I managed to pick up a Sony Wega CRT that's 100% SD. It was made in 2004, but it can't even do 480p. Two observations:
1. The dumb thing has an RGB input, but it forces certain video settings while in RGB that prevent me from turning up the color, and the picture looks extremely washed out and dim, by anyone's standards. It doesn't do that with its component input, which is why RGB converted to YUV actually looks much better. It really goes to show you how for all the fuss about one signal type versus another, the TV itself is the most important factor.
2. True SD TVs definitely look different. It had been a long time since the last time I had seen real scanlines. Which is better for 240p games? Well, it's a toss up.
On one hand, the true SD set offers a kind of softness in places where an HD CRT looks rather harsh. I was using the Kordamp's 240p test suite for a side by side comparison, and Sonic 1's clouds definitely look better on the SD set. Using component or RGB still allows for a very nice picture on the SD set, yet the pixels aren't as jagged and the color gradients look more smooth.

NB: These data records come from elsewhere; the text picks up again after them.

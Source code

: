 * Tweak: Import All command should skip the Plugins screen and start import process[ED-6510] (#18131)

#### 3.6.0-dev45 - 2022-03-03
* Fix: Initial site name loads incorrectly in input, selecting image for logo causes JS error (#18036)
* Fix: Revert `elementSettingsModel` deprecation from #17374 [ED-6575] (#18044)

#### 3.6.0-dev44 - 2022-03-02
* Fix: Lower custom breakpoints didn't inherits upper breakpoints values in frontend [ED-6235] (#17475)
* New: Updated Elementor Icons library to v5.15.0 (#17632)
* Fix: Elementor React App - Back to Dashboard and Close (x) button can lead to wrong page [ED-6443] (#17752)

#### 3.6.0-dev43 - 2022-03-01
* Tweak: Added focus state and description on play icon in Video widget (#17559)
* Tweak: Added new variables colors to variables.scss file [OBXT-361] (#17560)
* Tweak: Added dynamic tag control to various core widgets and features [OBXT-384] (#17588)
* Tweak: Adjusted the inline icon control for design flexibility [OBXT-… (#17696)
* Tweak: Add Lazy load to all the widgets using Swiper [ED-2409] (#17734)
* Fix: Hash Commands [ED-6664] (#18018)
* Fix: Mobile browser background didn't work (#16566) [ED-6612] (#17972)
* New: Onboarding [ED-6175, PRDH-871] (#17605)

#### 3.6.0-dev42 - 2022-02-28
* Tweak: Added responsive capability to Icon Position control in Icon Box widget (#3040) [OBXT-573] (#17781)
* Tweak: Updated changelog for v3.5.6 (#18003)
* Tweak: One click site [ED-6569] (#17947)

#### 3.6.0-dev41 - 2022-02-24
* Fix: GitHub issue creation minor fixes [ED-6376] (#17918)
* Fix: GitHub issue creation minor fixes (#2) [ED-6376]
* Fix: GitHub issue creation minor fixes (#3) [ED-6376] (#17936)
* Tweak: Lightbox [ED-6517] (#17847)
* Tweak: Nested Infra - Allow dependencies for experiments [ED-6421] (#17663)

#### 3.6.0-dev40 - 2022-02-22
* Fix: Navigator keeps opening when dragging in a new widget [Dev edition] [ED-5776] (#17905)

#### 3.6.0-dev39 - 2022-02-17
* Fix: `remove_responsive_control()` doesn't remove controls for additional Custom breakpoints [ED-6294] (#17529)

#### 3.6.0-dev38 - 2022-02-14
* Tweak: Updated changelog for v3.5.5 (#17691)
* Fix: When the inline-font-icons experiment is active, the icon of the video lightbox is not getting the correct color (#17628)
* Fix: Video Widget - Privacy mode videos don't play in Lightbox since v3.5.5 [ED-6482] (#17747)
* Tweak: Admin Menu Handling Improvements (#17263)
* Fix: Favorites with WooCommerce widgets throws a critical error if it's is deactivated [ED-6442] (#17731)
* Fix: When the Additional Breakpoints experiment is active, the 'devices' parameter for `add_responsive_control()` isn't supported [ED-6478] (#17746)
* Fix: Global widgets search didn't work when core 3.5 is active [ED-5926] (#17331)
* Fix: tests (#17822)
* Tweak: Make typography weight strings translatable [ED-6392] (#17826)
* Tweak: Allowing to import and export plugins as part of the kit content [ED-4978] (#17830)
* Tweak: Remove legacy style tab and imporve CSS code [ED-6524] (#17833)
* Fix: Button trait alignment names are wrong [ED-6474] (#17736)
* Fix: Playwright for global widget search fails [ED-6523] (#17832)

On the other hand, the HD CRT passed all the tough tests much better. The color bleed check, the checkerboard pattern...even when flipping through full screen red/green/blue/white/black, the HD set made the transitions instantly, while the SD set always needed a split-second to adjust.
And frankly, I think a preference for scanlines must be purely a nostalgia thing. And I can feel some of that nostalgia, believe me. But at the end of the day, I'd usually rather not have them.
I do have to admit one more thing, though: 480i looks slightly better on the SD set. It's not quite as shaky, and the interlacing is harder to spot in horizontal scrolling.
Does this imply that I should get an SD widescreen CRT instead of an HD one? Maybe so. I better chose, though, because I'm about out of space in my gaming room, and my girlfriend is going to wring my neck if I keep bring home giant CRTs.